Fast zwei Jahre sind vergangen seit der sechsten Ausgabe des Schweizer «Praise Camp», das 6400 Jugendliche und junge Erwachsene nach Basel lockte und die Messe Basel für einige Tage in einen leuchtenden und lauten Massen-Gottesdienst verwandelte. Am 27. Dezember 2016 ist es wieder so weit: Bis am 1. Januar 2017 findet die siebte Ausgabe des «Praise Camp» statt, wiederum in Basel. Diesmal heisst das Thema «The Book – Wort vom Läbe».

Es geht, man ahnt es, um die Bibel. In den Worten der Veranstalter: «Dank der Bibel kennen wir Gott und seine Pläne für uns und diese Welt. Gottes Wort leuchtet uns den Weg durch den Dschungel des Lebens und ist unser Glaubens-Kompass.
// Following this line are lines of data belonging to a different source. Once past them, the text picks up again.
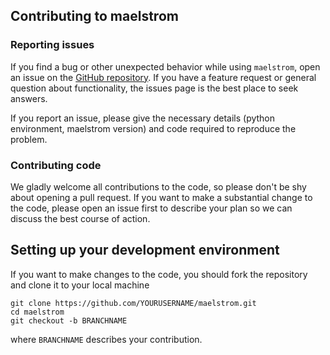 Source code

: ## Contributing to maelstrom

### Reporting issues

If you find a bug or other unexpected behavior while using `maelstrom`, open an issue
on the [GitHub repository](https://github.com/danhey/maelstrom/issues). If you have
a feature request or general question about functionality, the issues page is the best
place to seek answers. 

If you report an issue, please give the necessary details (python environment, maelstrom version)
and code required to reproduce the problem.


### Contributing code

We gladly welcome all contributions to the code, so please don't be shy about opening
a pull request. If you want to make a substantial change to the code, please open an 
issue first to describe your plan so we can discuss the best course of action.

## Setting up your development environment

If you want to make changes to the code, you should fork the repository and clone it 
to your local machine

```
git clone https://github.com/YOURUSERNAME/maelstrom.git
cd maelstrom
git checkout -b BRANCHNAME
```

where `BRANCHNAME` describes your contribution. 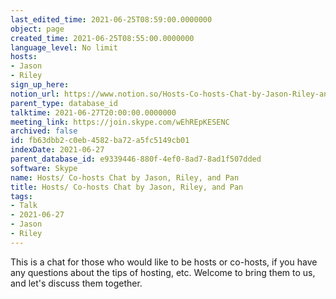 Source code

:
 ```yaml
---
last_edited_time: 2021-06-25T08:59:00.0000000
object: page
created_time: 2021-06-25T08:55:00.0000000
language_level: No limit
hosts:
- Jason
- Riley
sign_up_here: 
notion_url: https://www.notion.so/Hosts-Co-hosts-Chat-by-Jason-Riley-and-Pan-fb63dbb2c0eb4582ba72a5fc5149cb01
parent_type: database_id
talktime: 2021-06-27T20:00:00.0000000
meeting_link: https://join.skype.com/wEhREpKESENC
archived: false
id: fb63dbb2-c0eb-4582-ba72-a5fc5149cb01
indexDate: 2021-06-27
parent_database_id: e9339446-880f-4ef0-8ad7-8ad1f507dded
software: Skype
name: Hosts/ Co-hosts Chat by Jason, Riley, and Pan
title: Hosts/ Co-hosts Chat by Jason, Riley, and Pan
tags:
- Talk
- 2021-06-27
- Jason
- Riley
---
```


This is a chat for those who would like to be hosts or co-hosts, if you have any questions about the tips of hosting, etc. Welcome to bring them to us, and let's discuss them together.


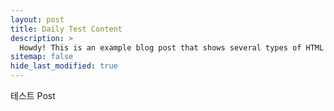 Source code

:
 ```yaml
---
layout: post
title: Daily Test Content
description: >
  Howdy! This is an example blog post that shows several types of HTML content supported in this theme.
sitemap: false
hide_last_modified: true
---
```


테스트 Post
Wir lernen immer mehr, den Liebesbrief Gottes zu verstehen und daraus Identität und Sicherheit zu gewinnen.»

In erster Linie ist das Camp ein Zusammenkommen für Teenager und junge Erwachsene, die in einer grossen Halle verschiedenen Predigten und Bands zuhören.

Die TagesWoche hat das «Praise Camp» 2014 in Basel besucht und umfangreich darüber berichtet:

Die Reportage:
Mein Freund Jesus

Der Bericht:
Kinder im Fokus der Freikirchen

Das Interview:
«Gott ist kein Kaugummi-Automat»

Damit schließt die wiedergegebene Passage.